[Records from a data source]

===

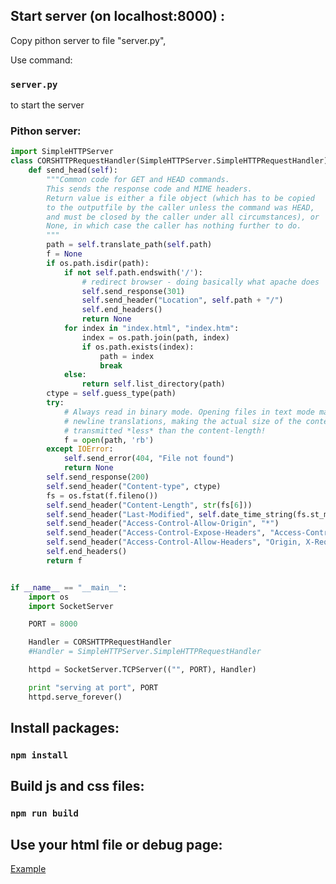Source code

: ## Start server (on localhost:8000) :
Copy pithon server to file "server.py", <br/>

Use command: 
### ` server.py `
to start the server

### Pithon server:

```python
import SimpleHTTPServer
class CORSHTTPRequestHandler(SimpleHTTPServer.SimpleHTTPRequestHandler):
    def send_head(self):
        """Common code for GET and HEAD commands.
        This sends the response code and MIME headers.
        Return value is either a file object (which has to be copied
        to the outputfile by the caller unless the command was HEAD,
        and must be closed by the caller under all circumstances), or
        None, in which case the caller has nothing further to do.
        """
        path = self.translate_path(self.path)
        f = None
        if os.path.isdir(path):
            if not self.path.endswith('/'):
                # redirect browser - doing basically what apache does
                self.send_response(301)
                self.send_header("Location", self.path + "/")
                self.end_headers()
                return None
            for index in "index.html", "index.htm":
                index = os.path.join(path, index)
                if os.path.exists(index):
                    path = index
                    break
            else:
                return self.list_directory(path)
        ctype = self.guess_type(path)
        try:
            # Always read in binary mode. Opening files in text mode may cause
            # newline translations, making the actual size of the content
            # transmitted *less* than the content-length!
            f = open(path, 'rb')
        except IOError:
            self.send_error(404, "File not found")
            return None
        self.send_response(200)
        self.send_header("Content-type", ctype)
        fs = os.fstat(f.fileno())
        self.send_header("Content-Length", str(fs[6]))
        self.send_header("Last-Modified", self.date_time_string(fs.st_mtime))
        self.send_header("Access-Control-Allow-Origin", "*")
        self.send_header("Access-Control-Expose-Headers", "Access-Control-Allow-Origin")
        self.send_header("Access-Control-Allow-Headers", "Origin, X-Requested-With, Content-Type, Accept")
        self.end_headers()
        return f


if __name__ == "__main__":
    import os
    import SocketServer

    PORT = 8000

    Handler = CORSHTTPRequestHandler
    #Handler = SimpleHTTPServer.SimpleHTTPRequestHandler

    httpd = SocketServer.TCPServer(("", PORT), Handler)

    print "serving at port", PORT
    httpd.serve_forever()
```

## Install packages:
### `npm install`
## Build js and css files:
### `npm run build`

## Use your html file or debug page:
[Example](http://debug.ooyala.com/ea/index.html?ec=lmOGd1ZDE6MhK0I_Lw3IGeRHyksy_8np&pbid=242f532f58ad4b2e9192f84fd4ff727d&pcode=pyaDkyOqdnY0iQC2sTO4JeaXggl9&core_player=%2F%2Fplayer.ooyala.com%2Fstatic%2Fv4%2Fcandidate%2Flatest%2Fcore.min.js&video_plugins=%2F%2Fplayer.ooyala.com%2Fstatic%2Fv4%2Fcandidate%2Flatest%2Fvideo-plugin%2Fmain_html5.min.js&html5_skin=%2F%2Flocalhost%3A8000%2Fprojects%2Fskin-react-redux%2Fbuild%2Fhtml5-skin.js&skin_asset=%2F%2Flocalhost%3A8000%2Fprojects%2Fskin-react-redux%2Fbuild%2Fhtml5-skin.css&skin_config=%2F%2Fraw.githubusercontent.com%2FPlaybackWebTest%2FJsonFiles%2FPlayerSkin%2Fskin-default.json&trackingLevel=unset)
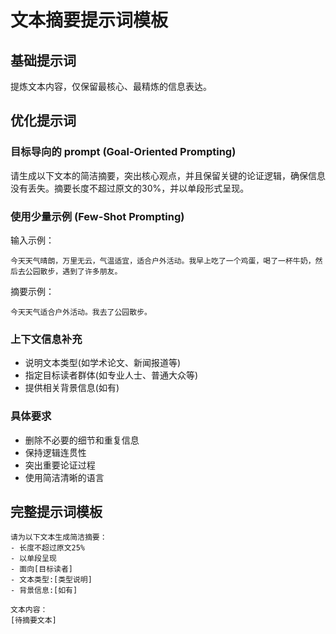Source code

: # 文本摘要提示词模板

## 基础提示词
提炼文本内容，仅保留最核心、最精炼的信息表达。

## 优化提示词

### 目标导向的 prompt (Goal-Oriented Prompting)
请生成以下文本的简洁摘要，突出核心观点，并且保留关键的论证逻辑，确保信息没有丢失。摘要长度不超过原文的30%，并以单段形式呈现。

### 使用少量示例 (Few-Shot Prompting)
输入示例：
```
今天天气晴朗，万里无云，气温适宜，适合户外活动。我早上吃了一个鸡蛋，喝了一杯牛奶，然后去公园散步，遇到了许多朋友。
```

摘要示例：
```
今天天气适合户外活动。我去了公园散步。
```

### 上下文信息补充
- 说明文本类型(如学术论文、新闻报道等)
- 指定目标读者群体(如专业人士、普通大众等)  
- 提供相关背景信息(如有)

### 具体要求
- 删除不必要的细节和重复信息
- 保持逻辑连贯性 
- 突出重要论证过程
- 使用简洁清晰的语言

## 完整提示词模板
```
请为以下文本生成简洁摘要：
- 长度不超过原文25%
- 以单段呈现
- 面向[目标读者]
- 文本类型:[类型说明] 
- 背景信息:[如有]

文本内容：
[待摘要文本]
```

===

* _What the task asks_:
Word for word, return the records shown above without their pictures.

* _Answer to the problem_:
Source code

: ## Start server (on localhost:8000) :
Copy pithon server to file "server.py", <br/>

Use command: 
### ` server.py `
to start the server

### Pithon server:

```python
import SimpleHTTPServer
class CORSHTTPRequestHandler(SimpleHTTPServer.SimpleHTTPRequestHandler):
    def send_head(self):
        """Common code for GET and HEAD commands.
        This sends the response code and MIME headers.
        Return value is either a file object (which has to be copied
        to the outputfile by the caller unless the command was HEAD,
        and must be closed by the caller under all circumstances), or
        None, in which case the caller has nothing further to do.
        """
        path = self.translate_path(self.path)
        f = None
        if os.path.isdir(path):
            if not self.path.endswith('/'):
                # redirect browser - doing basically what apache does
                self.send_response(301)
                self.send_header("Location", self.path + "/")
                self.end_headers()
                return None
            for index in "index.html", "index.htm":
                index = os.path.join(path, index)
                if os.path.exists(index):
                    path = index
                    break
            else:
                return self.list_directory(path)
        ctype = self.guess_type(path)
        try:
            # Always read in binary mode. Opening files in text mode may cause
            # newline translations, making the actual size of the content
            # transmitted *less* than the content-length!
            f = open(path, 'rb')
        except IOError:
            self.send_error(404, "File not found")
            return None
        self.send_response(200)
        self.send_header("Content-type", ctype)
        fs = os.fstat(f.fileno())
        self.send_header("Content-Length", str(fs[6]))
        self.send_header("Last-Modified", self.date_time_string(fs.st_mtime))
        self.send_header("Access-Control-Allow-Origin", "*")
        self.send_header("Access-Control-Expose-Headers", "Access-Control-Allow-Origin")
        self.send_header("Access-Control-Allow-Headers", "Origin, X-Requested-With, Content-Type, Accept")
        self.end_headers()
        return f


if __name__ == "__main__":
    import os
    import SocketServer

    PORT = 8000

    Handler = CORSHTTPRequestHandler
    #Handler = SimpleHTTPServer.SimpleHTTPRequestHandler

    httpd = SocketServer.TCPServer(("", PORT), Handler)

    print "serving at port", PORT
    httpd.serve_forever()
```

## Install packages:
### `npm install`
## Build js and css files:
### `npm run build`

## Use your html file or debug page:
[Example](http://debug.ooyala.com/ea/index.html?ec=lmOGd1ZDE6MhK0I_Lw3IGeRHyksy_8np&pbid=242f532f58ad4b2e9192f84fd4ff727d&pcode=pyaDkyOqdnY0iQC2sTO4JeaXggl9&core_player=%2F%2Fplayer.ooyala.com%2Fstatic%2Fv4%2Fcandidate%2Flatest%2Fcore.min.js&video_plugins=%2F%2Fplayer.ooyala.com%2Fstatic%2Fv4%2Fcandidate%2Flatest%2Fvideo-plugin%2Fmain_html5.min.js&html5_skin=%2F%2Flocalhost%3A8000%2Fprojects%2Fskin-react-redux%2Fbuild%2Fhtml5-skin.js&skin_asset=%2F%2Flocalhost%3A8000%2Fprojects%2Fskin-react-redux%2Fbuild%2Fhtml5-skin.css&skin_config=%2F%2Fraw.githubusercontent.com%2FPlaybackWebTest%2FJsonFiles%2FPlayerSkin%2Fskin-default.json&trackingLevel=unset)
Source code

: # 文本摘要提示词模板

## 基础提示词
提炼文本内容，仅保留最核心、最精炼的信息表达。

## 优化提示词

### 目标导向的 prompt (Goal-Oriented Prompting)
请生成以下文本的简洁摘要，突出核心观点，并且保留关键的论证逻辑，确保信息没有丢失。摘要长度不超过原文的30%，并以单段形式呈现。

### 使用少量示例 (Few-Shot Prompting)
输入示例：
```
今天天气晴朗，万里无云，气温适宜，适合户外活动。我早上吃了一个鸡蛋，喝了一杯牛奶，然后去公园散步，遇到了许多朋友。
```

摘要示例：
```
今天天气适合户外活动。我去了公园散步。
```

### 上下文信息补充
- 说明文本类型(如学术论文、新闻报道等)
- 指定目标读者群体(如专业人士、普通大众等)  
- 提供相关背景信息(如有)

### 具体要求
- 删除不必要的细节和重复信息
- 保持逻辑连贯性 
- 突出重要论证过程
- 使用简洁清晰的语言

## 完整提示词模板
```
请为以下文本生成简洁摘要：
- 长度不超过原文25%
- 以单段呈现
- 面向[目标读者]
- 文本类型:[类型说明] 
- 背景信息:[如有]

文本内容：
[待摘要文本]
```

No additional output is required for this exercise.